» **Exercise directions**:
Filter the lines below, copying only those with the string "index".

··· The data

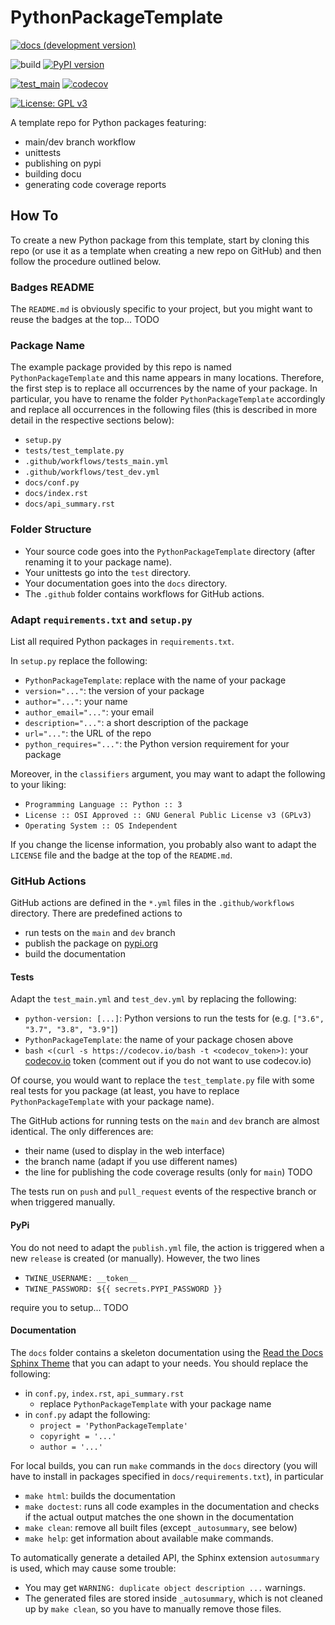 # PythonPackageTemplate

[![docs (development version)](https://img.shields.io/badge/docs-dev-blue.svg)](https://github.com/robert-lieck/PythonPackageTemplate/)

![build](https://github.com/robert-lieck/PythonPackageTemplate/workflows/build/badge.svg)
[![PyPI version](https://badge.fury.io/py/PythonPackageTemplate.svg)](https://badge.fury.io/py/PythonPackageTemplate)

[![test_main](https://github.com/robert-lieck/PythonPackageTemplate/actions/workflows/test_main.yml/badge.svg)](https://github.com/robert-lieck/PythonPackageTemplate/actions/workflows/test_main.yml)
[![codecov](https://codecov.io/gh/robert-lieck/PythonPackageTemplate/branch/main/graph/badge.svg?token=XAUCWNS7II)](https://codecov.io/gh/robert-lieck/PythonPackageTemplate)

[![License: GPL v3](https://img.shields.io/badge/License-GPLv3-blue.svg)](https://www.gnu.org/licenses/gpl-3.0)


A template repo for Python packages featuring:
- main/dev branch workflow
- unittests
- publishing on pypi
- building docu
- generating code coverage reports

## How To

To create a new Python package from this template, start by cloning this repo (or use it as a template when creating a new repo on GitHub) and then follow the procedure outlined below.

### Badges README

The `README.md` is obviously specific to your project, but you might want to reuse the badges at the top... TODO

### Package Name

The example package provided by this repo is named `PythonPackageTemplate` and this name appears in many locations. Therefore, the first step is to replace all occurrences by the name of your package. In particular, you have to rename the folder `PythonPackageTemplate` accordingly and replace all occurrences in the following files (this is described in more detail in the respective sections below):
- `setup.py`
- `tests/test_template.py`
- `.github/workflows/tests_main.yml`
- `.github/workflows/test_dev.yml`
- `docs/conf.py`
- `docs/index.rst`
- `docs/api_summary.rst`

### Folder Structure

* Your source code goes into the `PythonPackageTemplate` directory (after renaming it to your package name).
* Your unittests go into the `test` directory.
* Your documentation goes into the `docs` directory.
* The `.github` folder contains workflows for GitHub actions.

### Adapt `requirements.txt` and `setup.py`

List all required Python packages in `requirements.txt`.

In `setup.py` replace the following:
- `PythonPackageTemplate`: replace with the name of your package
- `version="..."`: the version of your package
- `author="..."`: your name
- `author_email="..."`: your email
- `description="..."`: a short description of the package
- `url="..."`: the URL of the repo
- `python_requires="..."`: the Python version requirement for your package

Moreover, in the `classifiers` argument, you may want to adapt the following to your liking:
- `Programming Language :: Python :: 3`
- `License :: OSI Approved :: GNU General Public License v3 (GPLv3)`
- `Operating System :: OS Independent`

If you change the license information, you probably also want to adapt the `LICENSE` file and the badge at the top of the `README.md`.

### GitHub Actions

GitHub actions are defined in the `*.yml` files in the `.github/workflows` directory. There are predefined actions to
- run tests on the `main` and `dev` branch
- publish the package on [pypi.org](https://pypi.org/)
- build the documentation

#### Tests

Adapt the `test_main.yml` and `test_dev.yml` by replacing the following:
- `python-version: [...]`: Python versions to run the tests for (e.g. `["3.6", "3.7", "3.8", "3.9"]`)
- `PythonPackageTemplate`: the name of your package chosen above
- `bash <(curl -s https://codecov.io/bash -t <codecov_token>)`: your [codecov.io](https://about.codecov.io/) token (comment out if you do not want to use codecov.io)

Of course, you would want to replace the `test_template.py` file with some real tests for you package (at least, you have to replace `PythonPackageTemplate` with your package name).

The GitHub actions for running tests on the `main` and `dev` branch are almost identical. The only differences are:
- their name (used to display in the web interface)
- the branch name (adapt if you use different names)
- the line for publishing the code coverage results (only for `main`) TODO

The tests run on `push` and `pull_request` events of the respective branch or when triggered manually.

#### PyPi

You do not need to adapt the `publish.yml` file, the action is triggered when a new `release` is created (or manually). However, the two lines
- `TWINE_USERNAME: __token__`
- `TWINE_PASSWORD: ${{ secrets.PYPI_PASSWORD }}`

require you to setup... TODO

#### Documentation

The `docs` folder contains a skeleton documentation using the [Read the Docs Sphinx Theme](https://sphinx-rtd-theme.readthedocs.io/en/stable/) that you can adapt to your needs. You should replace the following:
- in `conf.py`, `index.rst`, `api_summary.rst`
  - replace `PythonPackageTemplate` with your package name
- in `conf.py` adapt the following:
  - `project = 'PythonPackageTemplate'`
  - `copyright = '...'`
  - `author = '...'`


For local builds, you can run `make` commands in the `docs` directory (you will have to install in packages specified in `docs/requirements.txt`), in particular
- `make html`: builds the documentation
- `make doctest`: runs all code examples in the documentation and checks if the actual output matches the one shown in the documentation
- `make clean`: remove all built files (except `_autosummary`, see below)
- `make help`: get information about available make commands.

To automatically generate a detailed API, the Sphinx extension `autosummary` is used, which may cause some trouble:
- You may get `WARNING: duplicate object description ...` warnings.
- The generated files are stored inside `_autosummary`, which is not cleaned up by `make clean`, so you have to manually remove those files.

······
··· The data

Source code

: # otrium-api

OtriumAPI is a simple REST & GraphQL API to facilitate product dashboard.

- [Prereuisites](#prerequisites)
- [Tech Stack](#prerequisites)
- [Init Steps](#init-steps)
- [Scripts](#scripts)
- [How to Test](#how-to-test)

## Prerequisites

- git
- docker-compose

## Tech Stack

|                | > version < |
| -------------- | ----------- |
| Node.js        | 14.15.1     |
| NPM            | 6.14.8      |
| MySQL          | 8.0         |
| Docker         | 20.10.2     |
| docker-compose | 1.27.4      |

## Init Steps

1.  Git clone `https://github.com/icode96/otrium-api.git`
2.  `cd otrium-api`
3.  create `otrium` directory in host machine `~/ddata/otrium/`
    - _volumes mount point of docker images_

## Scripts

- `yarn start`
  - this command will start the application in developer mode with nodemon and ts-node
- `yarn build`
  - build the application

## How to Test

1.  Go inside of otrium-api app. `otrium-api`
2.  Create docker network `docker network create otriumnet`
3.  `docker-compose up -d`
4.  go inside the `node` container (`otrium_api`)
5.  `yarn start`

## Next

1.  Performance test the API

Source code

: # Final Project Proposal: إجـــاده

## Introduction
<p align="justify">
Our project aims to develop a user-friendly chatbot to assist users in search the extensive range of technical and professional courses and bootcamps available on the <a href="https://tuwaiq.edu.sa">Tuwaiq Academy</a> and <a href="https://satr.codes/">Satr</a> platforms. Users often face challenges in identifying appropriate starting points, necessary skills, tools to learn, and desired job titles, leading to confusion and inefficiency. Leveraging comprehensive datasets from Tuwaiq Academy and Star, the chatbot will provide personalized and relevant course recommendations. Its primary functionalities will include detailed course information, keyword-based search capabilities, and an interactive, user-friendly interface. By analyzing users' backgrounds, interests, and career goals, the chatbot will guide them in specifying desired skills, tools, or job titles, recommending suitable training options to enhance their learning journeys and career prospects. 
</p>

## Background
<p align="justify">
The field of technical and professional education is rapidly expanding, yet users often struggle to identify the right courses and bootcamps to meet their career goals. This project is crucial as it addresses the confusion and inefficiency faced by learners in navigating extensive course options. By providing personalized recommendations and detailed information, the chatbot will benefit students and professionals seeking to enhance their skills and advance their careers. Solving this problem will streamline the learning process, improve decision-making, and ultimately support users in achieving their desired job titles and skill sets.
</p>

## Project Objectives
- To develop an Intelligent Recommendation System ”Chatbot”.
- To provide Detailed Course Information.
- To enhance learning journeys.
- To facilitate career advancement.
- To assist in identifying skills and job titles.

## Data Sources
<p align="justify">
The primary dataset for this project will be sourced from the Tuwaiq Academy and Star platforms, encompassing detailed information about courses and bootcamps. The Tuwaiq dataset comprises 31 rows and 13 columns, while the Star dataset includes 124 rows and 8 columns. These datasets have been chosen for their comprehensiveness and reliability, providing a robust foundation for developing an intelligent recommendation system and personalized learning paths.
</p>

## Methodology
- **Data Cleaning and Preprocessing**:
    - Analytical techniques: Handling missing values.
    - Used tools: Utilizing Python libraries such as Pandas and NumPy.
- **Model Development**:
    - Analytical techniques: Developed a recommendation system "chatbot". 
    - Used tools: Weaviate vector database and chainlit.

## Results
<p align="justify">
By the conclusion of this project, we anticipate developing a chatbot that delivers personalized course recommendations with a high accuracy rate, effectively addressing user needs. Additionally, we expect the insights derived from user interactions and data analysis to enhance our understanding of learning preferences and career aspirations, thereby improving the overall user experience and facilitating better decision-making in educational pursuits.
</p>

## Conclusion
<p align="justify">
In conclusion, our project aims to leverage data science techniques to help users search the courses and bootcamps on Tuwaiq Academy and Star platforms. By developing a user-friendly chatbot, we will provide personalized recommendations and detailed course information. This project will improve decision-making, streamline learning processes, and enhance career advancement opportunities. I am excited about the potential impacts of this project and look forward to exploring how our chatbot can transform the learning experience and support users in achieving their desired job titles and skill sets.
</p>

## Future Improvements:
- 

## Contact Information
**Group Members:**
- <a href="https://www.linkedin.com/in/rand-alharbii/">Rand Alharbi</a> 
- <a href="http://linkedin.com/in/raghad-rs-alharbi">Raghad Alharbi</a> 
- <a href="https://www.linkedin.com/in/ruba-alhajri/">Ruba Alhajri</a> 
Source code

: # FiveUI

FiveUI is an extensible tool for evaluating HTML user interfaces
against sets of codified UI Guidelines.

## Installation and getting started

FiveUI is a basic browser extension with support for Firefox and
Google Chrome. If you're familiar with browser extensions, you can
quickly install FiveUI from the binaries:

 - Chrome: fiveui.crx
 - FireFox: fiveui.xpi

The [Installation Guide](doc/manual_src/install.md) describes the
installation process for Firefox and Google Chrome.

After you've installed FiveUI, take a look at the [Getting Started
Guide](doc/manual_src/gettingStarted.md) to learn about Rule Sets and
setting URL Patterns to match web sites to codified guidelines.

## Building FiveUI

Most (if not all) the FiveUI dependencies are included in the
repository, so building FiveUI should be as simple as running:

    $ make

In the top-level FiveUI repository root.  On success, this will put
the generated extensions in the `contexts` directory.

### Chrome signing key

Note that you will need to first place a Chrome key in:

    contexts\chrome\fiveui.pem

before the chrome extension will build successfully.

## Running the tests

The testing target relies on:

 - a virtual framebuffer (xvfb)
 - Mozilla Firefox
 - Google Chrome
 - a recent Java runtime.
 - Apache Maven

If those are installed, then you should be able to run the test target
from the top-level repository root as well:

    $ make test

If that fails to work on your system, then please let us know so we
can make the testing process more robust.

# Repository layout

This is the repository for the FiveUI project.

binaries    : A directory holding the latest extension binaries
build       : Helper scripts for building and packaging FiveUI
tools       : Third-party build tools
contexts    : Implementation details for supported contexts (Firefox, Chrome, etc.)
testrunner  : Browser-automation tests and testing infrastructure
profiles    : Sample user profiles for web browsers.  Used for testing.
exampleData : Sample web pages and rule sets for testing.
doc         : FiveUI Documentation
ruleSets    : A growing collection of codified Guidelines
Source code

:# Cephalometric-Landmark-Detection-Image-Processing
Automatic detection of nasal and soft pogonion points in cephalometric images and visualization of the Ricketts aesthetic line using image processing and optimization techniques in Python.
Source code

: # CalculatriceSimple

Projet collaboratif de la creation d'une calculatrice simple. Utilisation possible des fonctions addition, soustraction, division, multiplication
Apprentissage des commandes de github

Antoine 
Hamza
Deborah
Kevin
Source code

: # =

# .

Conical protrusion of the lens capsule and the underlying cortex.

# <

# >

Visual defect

······

» **Task result**:
- `docs/index.rst`
- in `conf.py`, `index.rst`, `api_summary.rst`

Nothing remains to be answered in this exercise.